This Was Never Casual
I woke up before you again.
I don’t know when that became a pattern.
Maybe it wasn’t one.
Maybe I just didn’t trust myself enough to fall asleep completely beside you.
Or maybe I knew, even without saying it out loud, that mornings had started to mean something I wasn’t ready to name.
Your room felt different from the hotel.
Quieter.
Warmer.
Less forgiving.
There is something about sleeping in someone else’s space that strips away the illusion of control.
A hotel lets you pretend nothing belongs to anyone.
This—
This felt like stepping into a life.
Your life.
And somehow, that made everything between us more real than it had any right to be.
I stayed still for a while, listening to the soft rhythm of your breathing behind me, your arm loosely draped over my waist like it had found its place there without asking permission.
Too natural.
That was always the problem with you.
Nothing about this felt forced.
And that made it infinitely harder to dismiss.
I should have moved.
I should have slipped out of bed quietly, gathered my things, left before you woke up.
That was still an option.
Technically.
But the truth was, leaving had started to feel like a performance.

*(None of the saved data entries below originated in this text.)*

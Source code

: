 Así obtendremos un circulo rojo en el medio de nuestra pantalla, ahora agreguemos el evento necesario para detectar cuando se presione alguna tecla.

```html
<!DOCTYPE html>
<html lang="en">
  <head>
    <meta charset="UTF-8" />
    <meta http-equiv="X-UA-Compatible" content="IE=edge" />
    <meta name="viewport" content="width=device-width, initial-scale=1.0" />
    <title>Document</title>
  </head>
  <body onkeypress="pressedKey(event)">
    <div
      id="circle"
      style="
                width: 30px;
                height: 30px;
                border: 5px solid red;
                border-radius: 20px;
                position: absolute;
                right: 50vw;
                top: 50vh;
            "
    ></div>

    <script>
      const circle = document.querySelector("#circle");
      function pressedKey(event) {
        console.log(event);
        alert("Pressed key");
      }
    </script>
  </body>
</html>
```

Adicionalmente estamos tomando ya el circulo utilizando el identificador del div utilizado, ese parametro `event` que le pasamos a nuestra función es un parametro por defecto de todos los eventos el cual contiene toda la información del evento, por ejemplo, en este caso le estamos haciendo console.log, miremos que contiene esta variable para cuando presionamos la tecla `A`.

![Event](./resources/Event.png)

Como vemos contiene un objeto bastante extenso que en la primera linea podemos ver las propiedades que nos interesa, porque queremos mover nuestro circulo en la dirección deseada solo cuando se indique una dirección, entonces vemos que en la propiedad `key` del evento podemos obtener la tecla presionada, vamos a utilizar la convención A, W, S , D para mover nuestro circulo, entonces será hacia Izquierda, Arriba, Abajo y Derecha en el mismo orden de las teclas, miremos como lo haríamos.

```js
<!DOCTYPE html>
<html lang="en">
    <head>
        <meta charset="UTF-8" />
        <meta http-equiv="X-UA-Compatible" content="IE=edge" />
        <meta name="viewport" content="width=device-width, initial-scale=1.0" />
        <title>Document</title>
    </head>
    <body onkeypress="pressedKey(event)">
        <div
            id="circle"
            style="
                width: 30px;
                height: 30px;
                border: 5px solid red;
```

Like something I was doing because I believed I was supposed to, not because I actually wanted to anymore.
And that realization unsettled me more than anything that had happened between us.
Because wanting to stay is dangerous.
Wanting to stay means you’re already invested.
I shifted slightly, testing the weight of your arm.
It tightened instinctively.
Just enough to pull me closer.
You were still half asleep.
Or pretending to be.
With you, I was starting to learn those were not always different things.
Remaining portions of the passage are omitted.